The iron that the present embodiment obtains is phosphate cement maintenance in dry environment at normal temperatures, tests its mechanical property and is: when setting time is 2h, 1d, 3d, 7d, 28d ultimate compression strength are respectively 26.1Mpa, 42.3Mpa, 56.3Mpa, 72.4Mpa.
Embodiment 2
Described in the present embodiment, iron is to make after following raw material that phosphate cement is 1~100 μ m by granularity mixes, each raw material and content thereof are: acid phosphate 100 weight parts, be rich in ferriferous oxide waste residue 500 weight parts, adjust gel material 4 weight parts, other industrial residue 20 weight parts, water 40 weight parts.

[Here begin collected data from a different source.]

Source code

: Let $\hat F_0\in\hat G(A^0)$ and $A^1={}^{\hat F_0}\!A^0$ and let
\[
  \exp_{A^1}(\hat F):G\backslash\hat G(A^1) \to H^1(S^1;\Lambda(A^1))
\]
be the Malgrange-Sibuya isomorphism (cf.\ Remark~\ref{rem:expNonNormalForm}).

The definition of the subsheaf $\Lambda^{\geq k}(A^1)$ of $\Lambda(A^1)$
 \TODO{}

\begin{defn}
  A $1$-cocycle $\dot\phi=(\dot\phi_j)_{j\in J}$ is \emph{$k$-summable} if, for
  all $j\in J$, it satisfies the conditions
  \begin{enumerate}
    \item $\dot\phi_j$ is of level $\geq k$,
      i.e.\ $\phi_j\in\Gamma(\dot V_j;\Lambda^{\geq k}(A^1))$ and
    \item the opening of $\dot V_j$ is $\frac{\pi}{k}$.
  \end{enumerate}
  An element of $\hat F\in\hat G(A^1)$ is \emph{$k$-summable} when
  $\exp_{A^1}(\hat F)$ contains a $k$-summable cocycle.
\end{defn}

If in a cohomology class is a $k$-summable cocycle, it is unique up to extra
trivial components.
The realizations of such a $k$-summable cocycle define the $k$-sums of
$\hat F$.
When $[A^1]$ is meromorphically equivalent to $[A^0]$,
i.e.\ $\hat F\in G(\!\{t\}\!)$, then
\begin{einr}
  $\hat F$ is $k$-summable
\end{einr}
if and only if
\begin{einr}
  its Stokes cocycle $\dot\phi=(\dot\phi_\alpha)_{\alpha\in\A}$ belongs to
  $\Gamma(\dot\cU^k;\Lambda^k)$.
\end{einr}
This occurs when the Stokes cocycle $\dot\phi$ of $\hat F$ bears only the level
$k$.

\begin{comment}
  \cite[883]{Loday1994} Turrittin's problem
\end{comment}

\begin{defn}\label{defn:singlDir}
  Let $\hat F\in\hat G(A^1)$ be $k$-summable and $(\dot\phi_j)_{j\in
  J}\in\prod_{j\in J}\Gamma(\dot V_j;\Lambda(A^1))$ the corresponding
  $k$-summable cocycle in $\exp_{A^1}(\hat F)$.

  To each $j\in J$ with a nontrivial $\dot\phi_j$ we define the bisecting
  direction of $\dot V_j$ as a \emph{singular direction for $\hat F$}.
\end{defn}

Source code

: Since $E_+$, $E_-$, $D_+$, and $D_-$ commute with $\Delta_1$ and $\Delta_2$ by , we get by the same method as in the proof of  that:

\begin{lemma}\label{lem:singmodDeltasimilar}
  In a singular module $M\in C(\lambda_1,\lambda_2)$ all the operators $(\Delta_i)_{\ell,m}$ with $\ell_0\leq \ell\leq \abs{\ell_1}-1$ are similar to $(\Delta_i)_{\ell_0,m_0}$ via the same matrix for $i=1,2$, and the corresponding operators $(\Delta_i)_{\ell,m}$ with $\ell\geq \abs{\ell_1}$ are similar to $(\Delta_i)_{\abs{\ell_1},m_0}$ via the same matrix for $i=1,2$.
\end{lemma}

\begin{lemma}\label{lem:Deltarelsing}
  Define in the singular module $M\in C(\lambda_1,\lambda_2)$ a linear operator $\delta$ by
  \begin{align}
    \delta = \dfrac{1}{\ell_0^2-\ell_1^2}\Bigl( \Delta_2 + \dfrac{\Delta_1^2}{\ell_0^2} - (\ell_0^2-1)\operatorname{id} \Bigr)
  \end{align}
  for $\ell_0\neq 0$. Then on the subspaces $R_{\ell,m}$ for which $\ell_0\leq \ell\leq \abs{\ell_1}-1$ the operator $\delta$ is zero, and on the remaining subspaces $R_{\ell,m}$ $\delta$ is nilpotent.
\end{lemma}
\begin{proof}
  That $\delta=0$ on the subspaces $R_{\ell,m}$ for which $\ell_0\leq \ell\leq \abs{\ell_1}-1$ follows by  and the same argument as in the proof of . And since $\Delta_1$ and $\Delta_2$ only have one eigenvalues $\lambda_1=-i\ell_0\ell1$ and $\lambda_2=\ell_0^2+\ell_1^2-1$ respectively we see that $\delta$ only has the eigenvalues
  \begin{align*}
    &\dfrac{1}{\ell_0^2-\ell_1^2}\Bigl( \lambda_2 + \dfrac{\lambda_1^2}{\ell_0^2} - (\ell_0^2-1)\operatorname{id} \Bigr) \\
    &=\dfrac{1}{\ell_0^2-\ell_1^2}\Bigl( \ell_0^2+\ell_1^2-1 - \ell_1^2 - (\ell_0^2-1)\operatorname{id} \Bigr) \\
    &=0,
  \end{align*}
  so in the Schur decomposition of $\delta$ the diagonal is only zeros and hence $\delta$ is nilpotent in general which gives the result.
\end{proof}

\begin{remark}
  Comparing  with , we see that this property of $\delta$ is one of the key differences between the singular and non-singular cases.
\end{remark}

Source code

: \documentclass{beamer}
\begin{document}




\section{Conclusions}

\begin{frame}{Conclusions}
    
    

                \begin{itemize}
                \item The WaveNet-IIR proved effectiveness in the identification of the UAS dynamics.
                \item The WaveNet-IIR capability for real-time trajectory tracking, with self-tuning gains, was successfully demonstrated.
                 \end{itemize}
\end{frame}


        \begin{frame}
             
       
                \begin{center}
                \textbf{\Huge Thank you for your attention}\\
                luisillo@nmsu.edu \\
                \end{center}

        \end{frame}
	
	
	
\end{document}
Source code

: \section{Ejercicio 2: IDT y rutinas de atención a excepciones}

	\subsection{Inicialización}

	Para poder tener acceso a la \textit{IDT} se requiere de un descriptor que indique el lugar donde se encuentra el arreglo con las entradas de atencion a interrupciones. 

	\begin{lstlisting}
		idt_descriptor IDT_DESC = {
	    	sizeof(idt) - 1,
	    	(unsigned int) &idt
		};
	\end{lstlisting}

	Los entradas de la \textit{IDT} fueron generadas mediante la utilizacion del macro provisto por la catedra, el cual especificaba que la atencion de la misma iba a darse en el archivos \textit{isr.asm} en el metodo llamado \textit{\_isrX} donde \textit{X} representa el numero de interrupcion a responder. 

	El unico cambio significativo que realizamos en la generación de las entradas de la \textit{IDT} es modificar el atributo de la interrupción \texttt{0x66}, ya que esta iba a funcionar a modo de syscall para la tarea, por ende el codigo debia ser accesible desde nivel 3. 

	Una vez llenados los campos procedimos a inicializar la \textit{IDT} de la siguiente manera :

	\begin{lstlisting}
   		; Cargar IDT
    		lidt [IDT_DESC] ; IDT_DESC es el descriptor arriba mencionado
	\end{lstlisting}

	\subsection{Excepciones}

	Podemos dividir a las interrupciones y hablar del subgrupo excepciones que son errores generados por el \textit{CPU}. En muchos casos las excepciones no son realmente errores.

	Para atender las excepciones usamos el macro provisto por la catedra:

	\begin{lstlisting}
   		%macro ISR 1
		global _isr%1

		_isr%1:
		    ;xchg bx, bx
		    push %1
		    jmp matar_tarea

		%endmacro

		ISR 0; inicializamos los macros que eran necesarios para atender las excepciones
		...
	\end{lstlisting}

Described in the present embodiment acid phosphate be SODIUM PHOSPHATE, MONOBASIC, Secondary ammonium phosphate, dipotassium hydrogen phosphate in the mixed mixture of the ratio of 1:1:1, tune gel material is borax, other industrial residue is that (content of main component is SiO to phosphorus slag
241.08%, CaO47.60%, Al
2o
34.13%) (content of main component is SiO, to be rich in the waste residue copper ashes of ferriferous oxide
232.36%, Al
2o
33.13%, FeO35.68%, CaO6.8%).
Described in the present embodiment, iron is the preparation process of phosphate cement: waste copper slag grinding to 180 mesh screen residue is no more than to 10%, take SODIUM PHOSPHATE, MONOBASIC, Secondary ammonium phosphate, dipotassium hydrogen phosphate and waste copper slag, phosphorus slag, borax, first copper ashes is mixed with phosphorus slag, acid phosphate and Sodium Tetraborate are dissolved in the water, after to be dissolved, together with the mixture mixing with phosphorus slag with copper ashes, stir, making iron is phosphate cement.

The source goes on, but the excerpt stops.